U.S. weighs options to ease strain on AIG
2008-11-07 12:47:51.230 GMT
“WSJ reports federal officials are considering ways to ease the financial pressure on American International Group … “

Doh! It took the federales two months to figure out that having: a) the Fed borrow money, b) to lend to AIG, c) to buy collateral, d) to deliver to MS & GS, was neither the best nor most obvious solution. It took me all of a day or two to figure this out. (See "The Panic of 2008" a.k.a 'Collateral is the Contagion' -- to be posted later.) The solution to AIG-FP, CDS collateral problems, and many of the other problems plaguing securities markets (record levels of 'fails to deliver'), would be for the Fed to instead step in to the middle of dealers' (banks & brokers) ISDA agreements as the CSA (collateral) support provider. The Fed puts up only its name -- no cash, no securities.

This isn't the only stupid -- er, excuse me, suboptimal thing they've done. Easy examples:

1) Central banks & regulators globally, ours included, bemoan that they can’t make banks lend the money they're stuffing them full of. So what did the Fed do? They started paying interest on reserves, and not just required reserves but excess reserves too!

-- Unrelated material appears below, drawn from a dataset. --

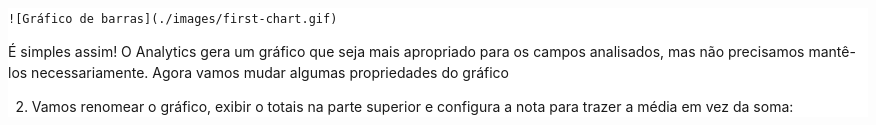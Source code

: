     ![Gráfico de barras](./images/first-chart.gif)

É simples assim! O Analytics gera um gráfico que seja mais apropriado para os campos analisados, mas não precisamos mantê-los necessariamente. Agora vamos mudar algumas propriedades do gráfico

2. Vamos renomear o gráfico, exibir o totais na parte superior e configura a nota para trazer a média em vez da soma:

Hmmm ... put my money at risk by lending it, or deposit at the Fed and earn fed funds with zero credit risk and zero liquidity risk (Fed balances are more liquid than cash). Excess reserves at the Fed went from $1,988m in August, to $363,615m on Nov. 5th. Put that in your HP-12C and annualize the growth rate. Doh! (Granted, excess reserves were growing before this decision for other reasons.)

2) Commercial paper (CP): The federal solution to "frozen" CP markets was to leverage (or ‘throw’) their balance sheet at the problem and buy everyone’s CP. From $0.00 two months ago the Fed now holds $243 bln of CP, adding $185b of that just last week! This is crowding out existing market channels as well as inflating the federal fisc. Instead, why not simply guaranty the last 90% of the issued amount, letting "price discovery" continue to function -- i.e., Mr. Market prices & allocates credit based on the 10% first-loss risk. Alternatively, the Fed should repackage this $243b of CP and resell it into the market --i.e., the CPFF becomes a "conduit" or SIV or the Fed’s own ABCP program.

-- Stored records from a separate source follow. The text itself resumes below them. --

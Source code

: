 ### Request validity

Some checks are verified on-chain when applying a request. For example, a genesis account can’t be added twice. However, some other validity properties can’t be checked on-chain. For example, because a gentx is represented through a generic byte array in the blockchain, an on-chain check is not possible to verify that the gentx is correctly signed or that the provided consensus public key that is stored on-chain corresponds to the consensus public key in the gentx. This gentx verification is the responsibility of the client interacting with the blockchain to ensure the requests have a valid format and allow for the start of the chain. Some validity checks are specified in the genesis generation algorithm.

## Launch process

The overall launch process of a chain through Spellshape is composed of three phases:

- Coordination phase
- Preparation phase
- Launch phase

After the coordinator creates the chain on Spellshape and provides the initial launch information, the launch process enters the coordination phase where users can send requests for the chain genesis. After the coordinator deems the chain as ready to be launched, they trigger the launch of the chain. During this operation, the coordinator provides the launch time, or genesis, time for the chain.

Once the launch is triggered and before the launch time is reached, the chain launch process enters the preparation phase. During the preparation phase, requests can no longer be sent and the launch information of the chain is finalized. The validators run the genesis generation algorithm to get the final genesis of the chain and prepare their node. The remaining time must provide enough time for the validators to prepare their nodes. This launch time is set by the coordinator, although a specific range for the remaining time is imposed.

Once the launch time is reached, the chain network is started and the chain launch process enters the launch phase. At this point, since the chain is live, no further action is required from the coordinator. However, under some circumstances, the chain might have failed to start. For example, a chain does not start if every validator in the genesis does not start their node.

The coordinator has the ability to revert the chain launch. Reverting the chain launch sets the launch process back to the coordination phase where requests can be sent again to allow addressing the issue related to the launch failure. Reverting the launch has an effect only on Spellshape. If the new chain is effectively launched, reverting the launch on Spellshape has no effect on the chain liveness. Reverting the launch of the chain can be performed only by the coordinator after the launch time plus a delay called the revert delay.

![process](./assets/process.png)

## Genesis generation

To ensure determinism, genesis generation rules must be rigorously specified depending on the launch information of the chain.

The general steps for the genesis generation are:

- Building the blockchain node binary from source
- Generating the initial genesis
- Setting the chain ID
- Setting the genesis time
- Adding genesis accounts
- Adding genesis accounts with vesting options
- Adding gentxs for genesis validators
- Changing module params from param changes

A year ago total "Federal Reserve Credit" was $869.4 bln. Now, it's $2,058bln. By my calculations the federales-- the Fed, Treasury, FDIC, Congress, et al -- have made or proposed over $7 trillion of bail-out measures. (Not counting the Fannie & Freddie loans and guarantees.) Added to $9.5 trillion of gross federal debt outstanding, that’s a $16.6 trln mortgage on our $14.4 trln GDP (excl. pensions, unfunded mandates, etc.).

3) The SEC ... OK, they're too easy. Banning short-selling was really stupid. First, it shatters market confidence as it's arbitrary, capricious, doesn't/didn't work, and it's too late. They had nearly 1000 names on their list of financial services companies. My favorite was the good folks at U-Haul (Amerco). Even if they do own some insurance companies, those orange trucks & trailers seem a lousy short idea given (among other reasons) all those foreclosures creating demand for cheap relocation services.

More intelligent & effective: Require third-party settlement of shorts: the short, their prime broker, and securities lender all enter instructions with DTCC, NYSE, or some other 3rd party who matches & settles. Taking it another step, encourage "dark pools", a service that allows shorts and sec' lenders to find the best trade. This improves market efficiency, "price discovery" -- although maybe this isn't the best time to reduce 'friction' in short-selling!